While diamonds are comprised mainly of carbon, they commonly incorporate atomic impurities at the parts per million (e.g., nitrogen) or parts per billion level (e.g., boron, nickel), or, contain structural defects such as vacancies which are associated with displaced carbon atoms. Impurities and intrinsic defects can contribute to a diamond’s visible body color. The structure of many lattice defects related to atomic impurities, carbon atoms, or vacancies and their effects on diamond color are known. The presence of these defects can be identified using a variety of non-destructive analytical techniques including photoluminescence (PL) spectroscopy. Hence, many features in PL spectra can be associated with known defects in diamond.

However, the causes of color in some natural diamonds are still not well-understood. A rare set of diamonds have orange-yellow body colors associated with an absorption band at ~ 480 nm (referred to as “480 nm band diamonds” in the gem trade), a feature for which the exact structure is unknown but may relate to nickel- or oxygen-related defects. PL spectra of 480 nm band diamonds are complex and include many peaks that are not clearly attributed to any known lattice defect. Further, the population of 480 nm band diamonds includes a subset with a green color component and a reversible color-change property, changing to yellow when heated or left in the dark for an extended period of time. These diamonds are known in the gem trade as “chameleon diamonds.” The specific defects responsible for chameleonism, as well as the effects of heating on these defects, are debated and not fully understood.
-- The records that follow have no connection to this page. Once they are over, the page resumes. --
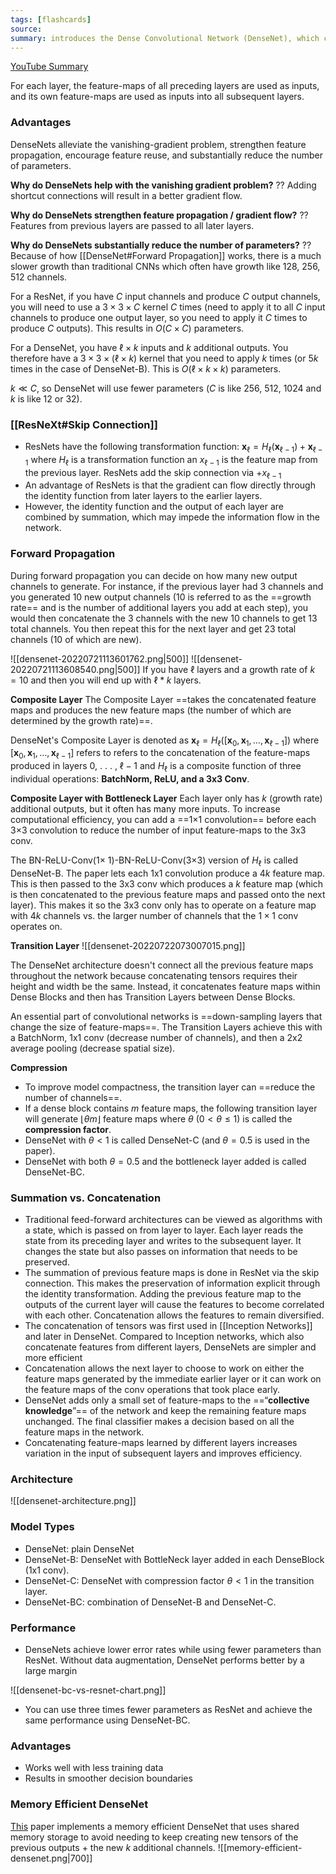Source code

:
 ```yaml
---
tags: [flashcards]
source:
summary: introduces the Dense Convolutional Network (DenseNet), which connects each layer to every other layer in a feed-forward fashion. Paper from 2016
---
```

[YouTube Summary](https://youtu.be/hSC_0S8Zf9s)

For each layer, the feature-maps of all preceding layers are used as inputs, and its own feature-maps are used as inputs into all subsequent layers.

### Advantages
DenseNets alleviate the vanishing-gradient problem, strengthen feature propagation, encourage feature reuse, and substantially reduce the number of parameters.

**Why do DenseNets help with the vanishing gradient problem?**
??
Adding shortcut connections will result in a better gradient flow.
<!--SR:!2024-05-19,482,309-->

**Why do DenseNets strengthen feature propagation /  gradient flow?**
??
Features from previous layers are passed to all later layers.
<!--SR:!2025-08-16,762,270-->

**Why do DenseNets substantially reduce the number of parameters?**
??
Because of how [[DenseNet#Forward Propagation]] works, there is a much slower growth than traditional CNNs which often have growth like 128, 256, 512 channels.
<!--SR:!2024-11-26,614,288-->

For a ResNet, if you have $C$ input channels and produce $C$ output channels, you will need to use a $3 \times 3 \times C$ kernel $C$ times (need to apply it to all $C$ input channels to produce one output layer, so you need to apply it $C$ times to produce $C$ outputs). This results in $O(C \times C)$ parameters.

For a DenseNet, you have $\ell \times k$ inputs and $k$ additional outputs. You therefore have a $3 \times 3 \times (\ell \times k$) kernel that you need to apply $k$ times (or $5k$ times in the case of DenseNet-B). This is $O(\ell \times k \times k$) parameters.

$k \ll C$, so DenseNet will use fewer parameters ($C$ is like 256, 512, 1024 and $k$ is like 12 or 32).


### [[ResNeXt#Skip Connection]]
- ResNets have the following transformation function: $\mathbf{x}_{\ell}=H_{\ell}\left(\mathbf{x}_{\ell-1}\right)+\mathbf{x}_{\ell-1}$ where $H_\ell$ is a transformation function an $x_{\ell - 1}$ is the feature map from the previous layer. ResNets add the skip connection via $+ x_{\ell - 1}$
- An advantage of ResNets is that the gradient can flow directly through the identity function from later layers to the earlier layers.
- However, the identity function and the output of each layer are combined by summation, which may impede the information flow in the network.

### Forward Propagation
During forward propagation you can decide on how many new output channels to generate. For instance, if the previous layer had 3 channels and you generated 10 new output channels (10 is referred to as the ==growth rate== and is the number of additional layers you add at each step), you would then concatenate the 3 channels with the new 10 channels to get 13 total channels. You then repeat this for the next layer and get 23 total channels (10 of which are new). 
<!--SR:!2025-05-19,772,328-->

![[densenet-20220721113601762.png|500]]
![[densenet-20220721113608540.png|500]]
If you have $\ell$ layers and a growth rate of $k = 10$ and then you will end up with $\ell * k$ layers.

**Composite Layer**
The Composite Layer ==takes the concatenated feature maps and produces the new feature maps (the number of which are determined by the growth rate)==.
<!--SR:!2025-03-01,490,269-->

DenseNet's Composite Layer is denoted as $\mathbf{x}_{\ell}=H_{\ell}\left(\left[\mathbf{x}_{0}, \mathbf{x}_{1}, \ldots, \mathbf{x}_{\ell-1}\right]\right)$ where $\left[\mathbf{x}_{0}, \mathbf{x}_{1}, \ldots, \mathbf{x}_{\ell-1}\right]$ refers to refers to the concatenation of the feature-maps produced in layers 0, . . . , $\ell - 1$ and $H_{\ell}$ is a composite function of three individual operations: **BatchNorm, ReLU, and a 3x3 Conv**.

**Composite Layer with Bottleneck Layer**
Each layer only has $k$ (growth rate) additional outputs, but it often has many more inputs. To increase computational efficiency, you can add a ==1×1 convolution== before each 3×3 convolution to reduce the number of input feature-maps to the 3x3 conv.
<!--SR:!2023-11-29,310,268-->

The BN-ReLU-Conv(1× 1)-BN-ReLU-Conv(3×3) version of $H_{\ell}$ is called DenseNet-B. The paper lets each 1x1 convolution produce a $4k$ feature map. This is then passed to the 3x3 conv which produces a $k$ feature map (which is then concatenated to the previous feature maps and passed onto the next layer). This makes it so the 3x3 conv only has to operate on a  feature map with $4k$ channels vs. the larger number of channels that the $1 \times 1$ conv operates on.

**Transition Layer**
![[densenet-20220722073007015.png]]

The DenseNet architecture doesn't connect all the previous feature maps throughout the network because concatenating tensors requires their height and width be the same. Instead, it concatenates feature maps within Dense Blocks and then has Transition Layers between Dense Blocks.

An essential part of convolutional networks is ==down-sampling layers that change the size of feature-maps==. The Transition Layers achieve this with a BatchNorm, 1x1 conv (decrease number of channels), and then a 2x2 average pooling (decrease spatial size).
<!--SR:!2024-12-16,599,308-->

**Compression**
- To improve model compactness, the transition layer can ==reduce the number of channels==.
- If a dense block contains $m$ feature maps, the following transition layer will generate $\lfloor \theta m \rfloor$ feature maps where $\theta$ ($0 < \theta \leq 1$) is called the **compression factor**.
- DenseNet with $\theta < 1$ is called DenseNet-C (and $\theta = 0.5$ is used in the paper).
- DenseNet with both $\theta = 0.5$ and the bottleneck layer added is called DenseNet-BC.
<!--SR:!2024-07-29,545,328-->


### Summation vs. Concatenation
- Traditional feed-forward architectures can be viewed as algorithms with a state, which is passed on from layer to layer. Each layer reads the state from its preceding layer and writes to the subsequent layer. It changes the state but also passes on information that needs to be preserved.
- The summation of previous feature maps is done in ResNet via the skip connection. This makes the preservation of information explicit through the identity transformation. Adding the previous feature map to the outputs of the current layer will cause the features to become correlated with each other. Concatenation allows the features to remain diversified.
- The concatenation of tensors was first used in [[Inception Networks]] and later in DenseNet. Compared to Inception networks, which also concatenate features from different layers, DenseNets are simpler and more efficient
- Concatenation allows the next layer to choose to work on either the feature maps generated by the immediate earlier layer or it can work on the feature maps of the conv operations that took place early.
- DenseNet adds only a small set of feature-maps to the ==“**collective knowledge**”== of the network and keep the remaining feature maps unchanged. The final classifier makes a decision based on all the feature maps in the network.
- Concatenating feature-maps learned by different layers increases variation in the input of subsequent layers and improves efficiency.
<!--SR:!2024-04-17,450,289-->

### Architecture
![[densenet-architecture.png]]

### Model Types
- DenseNet: plain DenseNet
- DenseNet-B: DenseNet with BottleNeck layer added in each DenseBlock (1x1 conv).
- DenseNet-C: DenseNet with compression factor $\theta < 1$ in the transition layer.
- DenseNet-BC: combination of DenseNet-B and DenseNet-C.

### Performance
- DenseNets achieve lower error rates while using fewer parameters than ResNet. Without data augmentation, DenseNet performs better by a large margin

![[densenet-bc-vs-resnet-chart.png]]
- You can use three times fewer parameters as ResNet and achieve the same performance using DenseNet-BC.

### Advantages
- Works well with less training data
- Results in smoother decision boundaries

### Memory Efficient DenseNet
[This](https://ar5iv.labs.arxiv.org/html/1707.06990) paper implements a memory efficient DenseNet that uses shared memory storage to avoid needing to keep creating new tensors of the previous outputs + the new $k$ additional channels.
![[memory-efficient-densenet.png|700]]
In this study we apply machine learning to PL data for chameleon and non-chameleon 480 nm band diamonds measured using 455, 532, 633, and 785 nm laser excitations. Machine learning reveals the spectroscopic differences between the two groups, including peaks that occur exclusively in either group, and the relative variations in Raman-normalized peak intensities. Through comparison with PL spectra for diamonds without the 480 nm absorption band, we identify some spectroscopic features in 480 nm band diamonds that are also detected in diamonds with nickel-related defects. This approach allows for multivariate comparison of spectroscopic data for thousands of diamonds simultaneously, to help assess the origin of body color in natural diamonds.